Instructions to follow:
Any images in the records should be skipped; transcribe the rest exactly.

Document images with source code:
____________
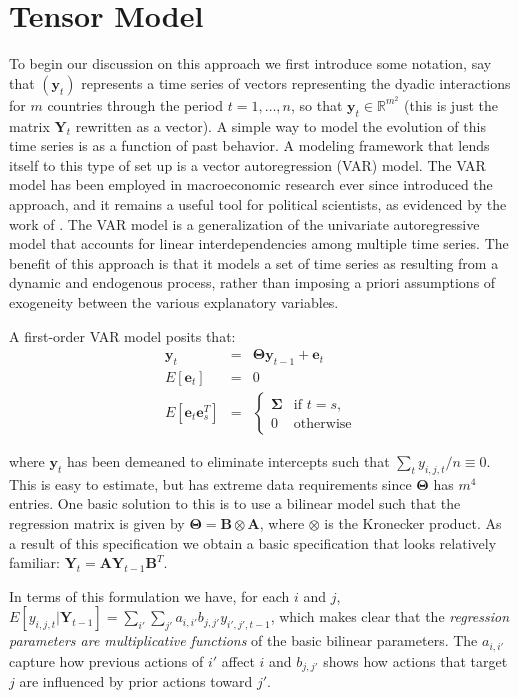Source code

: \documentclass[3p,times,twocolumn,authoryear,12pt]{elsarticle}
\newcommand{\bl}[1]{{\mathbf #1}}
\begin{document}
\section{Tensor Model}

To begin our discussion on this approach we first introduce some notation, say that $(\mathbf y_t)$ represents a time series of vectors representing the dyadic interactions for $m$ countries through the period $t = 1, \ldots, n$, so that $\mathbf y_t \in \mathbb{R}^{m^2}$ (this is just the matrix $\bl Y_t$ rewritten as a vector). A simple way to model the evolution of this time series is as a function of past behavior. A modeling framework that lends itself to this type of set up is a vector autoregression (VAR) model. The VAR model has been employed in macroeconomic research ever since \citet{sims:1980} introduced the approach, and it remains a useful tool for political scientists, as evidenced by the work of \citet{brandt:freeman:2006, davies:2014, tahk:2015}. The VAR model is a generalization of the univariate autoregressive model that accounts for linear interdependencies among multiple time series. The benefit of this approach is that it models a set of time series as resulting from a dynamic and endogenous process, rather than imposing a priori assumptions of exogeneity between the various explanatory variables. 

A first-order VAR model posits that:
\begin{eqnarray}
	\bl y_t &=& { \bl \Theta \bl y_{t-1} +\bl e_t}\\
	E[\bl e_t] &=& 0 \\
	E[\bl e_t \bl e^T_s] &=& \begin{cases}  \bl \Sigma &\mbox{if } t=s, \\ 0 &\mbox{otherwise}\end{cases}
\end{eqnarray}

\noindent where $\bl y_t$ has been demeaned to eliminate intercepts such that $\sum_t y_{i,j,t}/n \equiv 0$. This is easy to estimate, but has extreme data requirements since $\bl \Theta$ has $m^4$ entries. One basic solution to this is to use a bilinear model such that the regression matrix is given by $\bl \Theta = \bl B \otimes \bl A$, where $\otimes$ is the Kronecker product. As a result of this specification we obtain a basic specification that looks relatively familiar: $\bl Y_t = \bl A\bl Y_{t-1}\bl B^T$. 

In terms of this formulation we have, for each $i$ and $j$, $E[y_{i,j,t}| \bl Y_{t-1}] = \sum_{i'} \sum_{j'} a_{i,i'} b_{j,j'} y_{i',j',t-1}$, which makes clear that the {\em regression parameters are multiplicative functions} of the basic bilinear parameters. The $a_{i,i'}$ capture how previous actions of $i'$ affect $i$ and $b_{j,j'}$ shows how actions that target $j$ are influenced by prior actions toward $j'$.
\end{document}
____________
Answer for this exercise:
Source code

: \documentclass[3p,times,twocolumn,authoryear,12pt]{elsarticle}
\newcommand{\bl}[1]{{\mathbf #1}}
\begin{document}
\section{Tensor Model}

To begin our discussion on this approach we first introduce some notation, say that $(\mathbf y_t)$ represents a time series of vectors representing the dyadic interactions for $m$ countries through the period $t = 1, \ldots, n$, so that $\mathbf y_t \in \mathbb{R}^{m^2}$ (this is just the matrix $\bl Y_t$ rewritten as a vector). A simple way to model the evolution of this time series is as a function of past behavior. A modeling framework that lends itself to this type of set up is a vector autoregression (VAR) model. The VAR model has been employed in macroeconomic research ever since \citet{sims:1980} introduced the approach, and it remains a useful tool for political scientists, as evidenced by the work of \citet{brandt:freeman:2006, davies:2014, tahk:2015}. The VAR model is a generalization of the univariate autoregressive model that accounts for linear interdependencies among multiple time series. The benefit of this approach is that it models a set of time series as resulting from a dynamic and endogenous process, rather than imposing a priori assumptions of exogeneity between the various explanatory variables. 

A first-order VAR model posits that:
\begin{eqnarray}
	\bl y_t &=& { \bl \Theta \bl y_{t-1} +\bl e_t}\\
	E[\bl e_t] &=& 0 \\
	E[\bl e_t \bl e^T_s] &=& \begin{cases}  \bl \Sigma &\mbox{if } t=s, \\ 0 &\mbox{otherwise}\end{cases}
\end{eqnarray}

\noindent where $\bl y_t$ has been demeaned to eliminate intercepts such that $\sum_t y_{i,j,t}/n \equiv 0$. This is easy to estimate, but has extreme data requirements since $\bl \Theta$ has $m^4$ entries. One basic solution to this is to use a bilinear model such that the regression matrix is given by $\bl \Theta = \bl B \otimes \bl A$, where $\otimes$ is the Kronecker product. As a result of this specification we obtain a basic specification that looks relatively familiar: $\bl Y_t = \bl A\bl Y_{t-1}\bl B^T$. 

In terms of this formulation we have, for each $i$ and $j$, $E[y_{i,j,t}| \bl Y_{t-1}] = \sum_{i'} \sum_{j'} a_{i,i'} b_{j,j'} y_{i',j',t-1}$, which makes clear that the {\em regression parameters are multiplicative functions} of the basic bilinear parameters. The $a_{i,i'}$ capture how previous actions of $i'$ affect $i$ and $b_{j,j'}$ shows how actions that target $j$ are influenced by prior actions toward $j'$.
\end{document}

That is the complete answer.